Der Leser im Händler aber ärgert sich: Es stehe doch fest, daß die Thesen der beiden Amerikaner absurd seien. Es stand doch in allen Zeitungen zu lesen, daß es falsch sei, die 1947 gefundenen Aufzeichnungen einer Wüstengemeinschaft am Toten Meer auf die Zeit nach Jesus zu datieren. Also sagen die Rollen nichts über den Nazarener und die zaghaften Anfänge einer später so mächtigen Kirche.

Dem Geschäft tut es keinen Abbruch. Nicht jeder Käufer wird die endgültig letzte "Wahrheit über das frühe Christentum" erwarten. Immerhin ist das Buch flott geschrieben: Paulus, der Spitzel der Römer und Spalter der Juden, findet Nachfolger in einer rotgewandeten Vatikanmafia. Wer phantastische Agentenromane unter großzügigster Einbeziehung der Wirklichkeit mag, wird bestens bedient. Nicht einmal der KGB könnte einem John Le Carré vergleichbaren Stoff liefern.

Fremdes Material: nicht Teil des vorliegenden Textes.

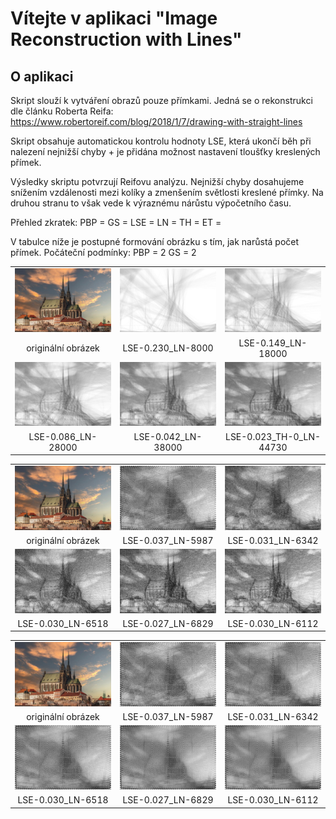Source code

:  # Vítejte v aplikaci "Image Reconstruction with Lines"

 ## O aplikaci

Skript slouží k vytváření obrazů pouze přímkami. Jedná se o rekonstrukci dle článku Roberta Reifa:
https://www.robertoreif.com/blog/2018/1/7/drawing-with-straight-lines

Skript obsahuje automatickou kontrolu hodnoty LSE, která ukončí běh při nalezení nejnižší chyby + je přidána možnost 
nastavení tloušťky kreslených přímek.

Výsledky skriptu potvrzují Reifovu analýzu. Nejnižší chyby dosahujeme snížením vzdálenosti mezi kolíky a zmenšením světlosti 
kreslené přímky. Na druhou stranu to však vede k výraznému nárůstu výpočetního času.

Přehled zkratek:
PBP = 
GS = 
LSE =
LN = 
TH =
ET =

V tabulce níže je postupné formování obrázku s tím, jak narůstá počet přímek. 
Počáteční podmínky: 
PBP = 2
GS = 2

<table>
  <tr>
    <td><img src="./images/gradual_formation/Brno-Cathedral-of-St-Peter.jpg" width="270"></td>
    <td><img src="./images/gradual_formation/Brno-Cathedral-of-St-Peter.jpg_PBP-2_GS-2_LSE-0.230_LN-8000_TH-0.png" width="270"></td>
    <td><img src="./images/gradual_formation/Brno-Cathedral-of-St-Peter.jpg_PBP-2_GS-2_LSE-0.149_LN-18000_TH-0.png" width="270"></td>
  </tr>
    <tr>
    <td align="center">originální obrázek</td>
    <td align="center">LSE-0.230_LN-8000</td>
    <td align="center">LSE-0.149_LN-18000</td>
  </tr>
  <tr>
    <td><img src="./images/gradual_formation/Brno-Cathedral-of-St-Peter.jpg_PBP-2_GS-2_LSE-0.086_LN-28000_TH-0.png" width="270"></td>
    <td><img src="./images/gradual_formation/Brno-Cathedral-of-St-Peter.jpg_PBP-2_GS-2_LSE-0.042_LN-38000_TH-0.png" width="270"></td>
    <td><img src="./images/gradual_formation/Brno-Cathedral-of-St-Peter.jpg_PBP-2_GS-2_LSE-0.023_TH-0_LN-44730_ET-19819.png" width="270"></td>
  </tr>
  <tr>
    <td align="center">LSE-0.086_LN-28000</td>
    <td align="center">LSE-0.042_LN-38000</td>
    <td align="center">LSE-0.023_TH-0_LN-44730</td>
  </tr>
</table>

<table>
  <tr>
    <td><img src="./images/gradual_formation/Brno-Cathedral-of-St-Peter.jpg" width="270"></td>
    <td><img src="./images/pixels_between_pegs/Brno-Cathedral-of-St-Peter.jpg_PBP-16_GS-16_LSE-0.037_TH-0_LN-5987_ET-146.png" width="270"></td>
    <td><img src="./images/pixels_between_pegs/Brno-Cathedral-of-St-Peter.jpg_PBP-12_GS-16_LSE-0.031_TH-0_LN-6342_ET-210.png" width="270"></td>
  </tr>
    <tr>
    <td align="center">originální obrázek</td>
    <td align="center">LSE-0.037_LN-5987</td>
    <td align="center">LSE-0.031_LN-6342</td>
  </tr>
  <tr>
    <td><img src="./images/pixels_between_pegs/Brno-Cathedral-of-St-Peter.jpg_PBP-8_GS-16_LSE-0.030_TH-0_LN-6518_ET-291.png" width="250"></td>
    <td><img src="./images/pixels_between_pegs/Brno-Cathedral-of-St-Peter.jpg_PBP-4_GS-16_LSE-0.027_TH-0_LN-6829_ET-569.png" width="250"></td>
    <td><img src="./images/pixels_between_pegs/Brno-Cathedral-of-St-Peter.jpg_PBP-2_GS-16_LSE-0.030_TH-0_LN-6112_ET-1002.png" width="250"></td>
  </tr>
  <tr>
    <td align="center">LSE-0.030_LN-6518</td>
    <td align="center">LSE-0.027_LN-6829</td>
    <td align="center">LSE-0.030_LN-6112</td>
  </tr>
</table>

<table>
  <tr>
    <td><img src="./images/gradual_formation/Brno-Cathedral-of-St-Peter.jpg" width="270"></td>
    <td><img src="./images/gray_shade/Brno-Cathedral-of-St-Peter.jpg_PBP-16_GS-16_LSE-0.037_TH-0_LN-5987_ET-287.png" width="270"></td>
    <td><img src="./images/gray_shade/Brno-Cathedral-of-St-Peter.jpg_PBP-16_GS-12_LSE-0.035_TH-0_LN-8048_ET-187.png" width="270"></td>
  </tr>
    <tr>
    <td align="center">originální obrázek</td>
    <td align="center">LSE-0.037_LN-5987</td>
    <td align="center">LSE-0.031_LN-6342</td>
  </tr>
  <tr>
    <td><img src="./images/gray_shade/Brno-Cathedral-of-St-Peter.jpg_PBP-16_GS-8_LSE-0.034_TH-0_LN-11897_ET-578.png" width="250"></td>
    <td><img src="./images/gray_shade/Brno-Cathedral-of-St-Peter.jpg_PBP-16_GS-4_LSE-0.034_TH-0_LN-23733_ET-582.png" width="250"></td>
    <td><img src="./images/gray_shade/Brno-Cathedral-of-St-Peter.jpg_PBP-16_GS-2_LSE-0.034_TH-0_LN-46812_ET-1069.png" width="250"></td>
  </tr>
  <tr>
    <td align="center">LSE-0.030_LN-6518</td>
    <td align="center">LSE-0.027_LN-6829</td>
    <td align="center">LSE-0.030_LN-6112</td>
  </tr>
</table>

Die Mischung aus Heiligem und Unkeuschem, angereichert mit ein paar Verbrechen, garantiert immer eine vergnügliche Lektüre. Die römische Männerhochburg mit ihren historischen Verliesen eignet sich für solchen Stoff exzellent. Kriminologisch betrachtet, ist eine synodal verfaßte lutherische Kirche dagegen einfach langweilig. Die logische Konsequenz des großen Interesses an diesem Buch kann für Rom deshalb nur lauten: Nur nichts ändern am System! Der Verkaufserfolg widerlegt die Journalistenprosa, die Kirche sei als historischer Irrtum erledigt. Noch fesselt sie die Gemüter, reizt die Hirne, füllt die Kassen der Verlage.

Spekulieren wir einmal über jene, die bereitwillig knapp vierzig Mark für das Buch auf den Tisch legen. Die Glaubensreste aus ihrer Kindheit haben sie eigentlich längst über Bord geworfen. Oder haben doch fest vor, es zu tun. Sie trauen weder der kirchlichen Institution noch ihrer Botschaft. Aber ihr Unglaube schwankt – nicht einmal auf den ist Verlaß. Da kommt die "Verschlußsache Jesus" gerade recht. Alles Lug und Trug. Schnippschnapp schneidet die Lektüre die letzten Fangarme ab, die der Krake Kirche noch um ihre Seelen legt. Und trotzig lesen sie gegen ihren nagenden Zweifel am Unglauben, verscheuchen aus ihrem rumorenden Gewissen die Bilder der frommen Erzieher aus Kindertagen. Natürlich tauchen die bald wieder auf. Da hilft die große Käufergemeinde, die sich mit jedem neuen Trendbuch in einigendem Bekenntnis zusammenfindet.

Der Nachfolge-Bestseller ist schon in Sicht. Die australische Theologin Barbara Thiering schrieb "Jesus The Man". Auch sie "weiß" alles aus den Qumranrollen. Offenbar hat sie andere aufgerollt als die beiden Amerikaner. Oder sie hat den Code anders geknackt. Irgendwie hat man jede ihrer Thesen schon einmal lesen können. Oder war’s im Kino, wo man davon hörte – "Die letzte Versuchung Christi"? Jetzt ist selbstverständlich alles "wissenschaftlich" belegt.

Die endgültig wahre Wahrheit nach Thiering: Jesus, mit Maria Magdalena verheiratet, überlebte die Kreuzigung dank Drogen. Die Mutter seiner drei Kinder (ein Mädchen, zwei Jungs) ließ sich scheiden. Da nahm Jesus die flotte Griechin (und Bischöfin) Lydia zur Frau und lebte mit ihr glücklich und in Frieden.